Russia's air campaign in support of Syrian government forces began Wednesday in what Putin called a pre-emptive strike against militants. Putin's spokesman, Dmitry Peskov, said Russia was going after IS militants as well as a "list" of other groups.
"These organizations are well known and the targets are chosen in coordination with the armed forces of Syria," he said Thursday, without specifying.
On Wednesday, however, Sergei Ivanov, Putin's chief of staff, said "the operation's target is solely air support for the Syrian government forces in their fight against the ISIS."
Putin has said Russia would be fighting "gangs of international terrorists." The Syrian government considers all rebel groups terrorists.
In Paris, Russian Ambassador Alexander Orlov insisted that Russian warplanes in Syria were hitting at the same extremists targeted by the U.S. and denied American claims that its military failed to coordinate the airstrikes.
Orlov said the targets were installations for IS and Jabhat al-Nusra, "two terrorist organizations recognized as such."
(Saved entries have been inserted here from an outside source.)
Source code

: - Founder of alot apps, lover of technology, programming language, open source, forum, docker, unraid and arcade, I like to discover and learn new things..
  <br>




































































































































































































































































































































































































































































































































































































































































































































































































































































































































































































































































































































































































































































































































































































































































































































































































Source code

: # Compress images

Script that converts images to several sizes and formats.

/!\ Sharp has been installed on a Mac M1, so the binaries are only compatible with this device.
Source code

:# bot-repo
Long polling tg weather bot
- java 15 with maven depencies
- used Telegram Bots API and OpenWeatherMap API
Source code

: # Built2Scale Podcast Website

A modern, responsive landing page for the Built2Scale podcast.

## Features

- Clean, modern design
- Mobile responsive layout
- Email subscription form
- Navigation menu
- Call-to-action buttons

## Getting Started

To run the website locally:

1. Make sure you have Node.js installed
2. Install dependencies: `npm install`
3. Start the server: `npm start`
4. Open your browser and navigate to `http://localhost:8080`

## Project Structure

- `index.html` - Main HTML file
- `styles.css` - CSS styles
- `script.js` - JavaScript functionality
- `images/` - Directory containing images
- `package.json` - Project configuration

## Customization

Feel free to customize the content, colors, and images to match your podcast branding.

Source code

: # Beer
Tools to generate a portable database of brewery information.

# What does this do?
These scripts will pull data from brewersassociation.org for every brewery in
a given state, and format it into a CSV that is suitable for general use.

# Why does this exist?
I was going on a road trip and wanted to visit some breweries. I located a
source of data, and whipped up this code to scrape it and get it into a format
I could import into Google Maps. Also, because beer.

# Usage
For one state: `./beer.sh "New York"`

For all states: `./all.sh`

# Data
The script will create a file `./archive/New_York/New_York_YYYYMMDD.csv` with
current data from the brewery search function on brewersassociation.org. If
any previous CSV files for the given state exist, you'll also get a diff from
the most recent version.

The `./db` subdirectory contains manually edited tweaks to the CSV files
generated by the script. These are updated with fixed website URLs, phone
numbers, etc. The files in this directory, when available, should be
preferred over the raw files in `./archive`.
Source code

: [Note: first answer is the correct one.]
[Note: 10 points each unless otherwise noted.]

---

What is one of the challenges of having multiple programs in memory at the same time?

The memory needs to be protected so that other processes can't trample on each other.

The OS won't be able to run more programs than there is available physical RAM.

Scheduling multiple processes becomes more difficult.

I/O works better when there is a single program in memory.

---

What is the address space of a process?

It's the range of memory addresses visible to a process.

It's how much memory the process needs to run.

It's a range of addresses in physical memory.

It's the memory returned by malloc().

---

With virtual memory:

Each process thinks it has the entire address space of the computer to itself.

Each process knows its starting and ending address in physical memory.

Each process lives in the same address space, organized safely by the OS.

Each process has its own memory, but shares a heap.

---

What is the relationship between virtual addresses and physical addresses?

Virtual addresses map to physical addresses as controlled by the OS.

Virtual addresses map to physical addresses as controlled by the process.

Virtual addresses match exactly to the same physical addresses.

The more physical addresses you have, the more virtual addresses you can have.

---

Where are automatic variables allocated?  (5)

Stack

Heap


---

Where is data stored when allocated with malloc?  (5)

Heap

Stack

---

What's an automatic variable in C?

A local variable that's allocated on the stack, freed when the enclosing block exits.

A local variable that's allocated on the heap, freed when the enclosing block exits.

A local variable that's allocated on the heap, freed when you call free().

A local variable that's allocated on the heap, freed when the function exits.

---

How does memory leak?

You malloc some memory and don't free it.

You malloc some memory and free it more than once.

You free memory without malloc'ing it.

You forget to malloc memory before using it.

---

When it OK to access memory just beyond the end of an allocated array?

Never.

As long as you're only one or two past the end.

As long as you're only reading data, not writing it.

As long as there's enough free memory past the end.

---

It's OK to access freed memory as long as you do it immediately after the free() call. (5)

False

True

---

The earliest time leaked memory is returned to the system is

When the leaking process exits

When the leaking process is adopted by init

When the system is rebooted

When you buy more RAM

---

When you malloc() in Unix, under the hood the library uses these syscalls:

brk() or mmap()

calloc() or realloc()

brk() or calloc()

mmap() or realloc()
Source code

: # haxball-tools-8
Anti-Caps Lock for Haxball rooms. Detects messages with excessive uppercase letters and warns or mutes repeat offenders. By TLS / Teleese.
The U.S. and Russia agree on the need to fight IS but not about what to do with President Bashar Assad. The Syrian civil war, which grew out of an uprising against Assad, has killed more than 250,000 people since March 2011 and sent millions of refugees fleeing to other countries in the Middle East and Europe.
With American and allied airstrikes daily, and now Russian warplanes in the Syrian airspace, the war is taking on a dangerous new dimension.
Orlov said Russian officials warned the Americans "via confidential channels" of where they planned to strike. He also noted a coordination center was being set up in Baghdad that would include Syrians, Iraqis, Iranians and Russians — and any other country that wants to participate.
Khaled Khoja, head of the Syrian National Council opposition group, said at the U.N. that Russian airstrikes in four areas, including Talbiseh, killed 36 civilians, with five children among the dead. The claim could not be independently verified.
Iran's Foreign Ministry said it fully supports Russian airstrikes against "terrorist groups" in Syria.
The ministry's spokeswoman, Marzieh Afkham, said the "Islamic Republic of Iran considers military action by Russia against armed terrorist groups to be a step toward fighting terrorism and toward resolving the current crisis" in Syria.
Her statement was carried by the official IRNA news agency.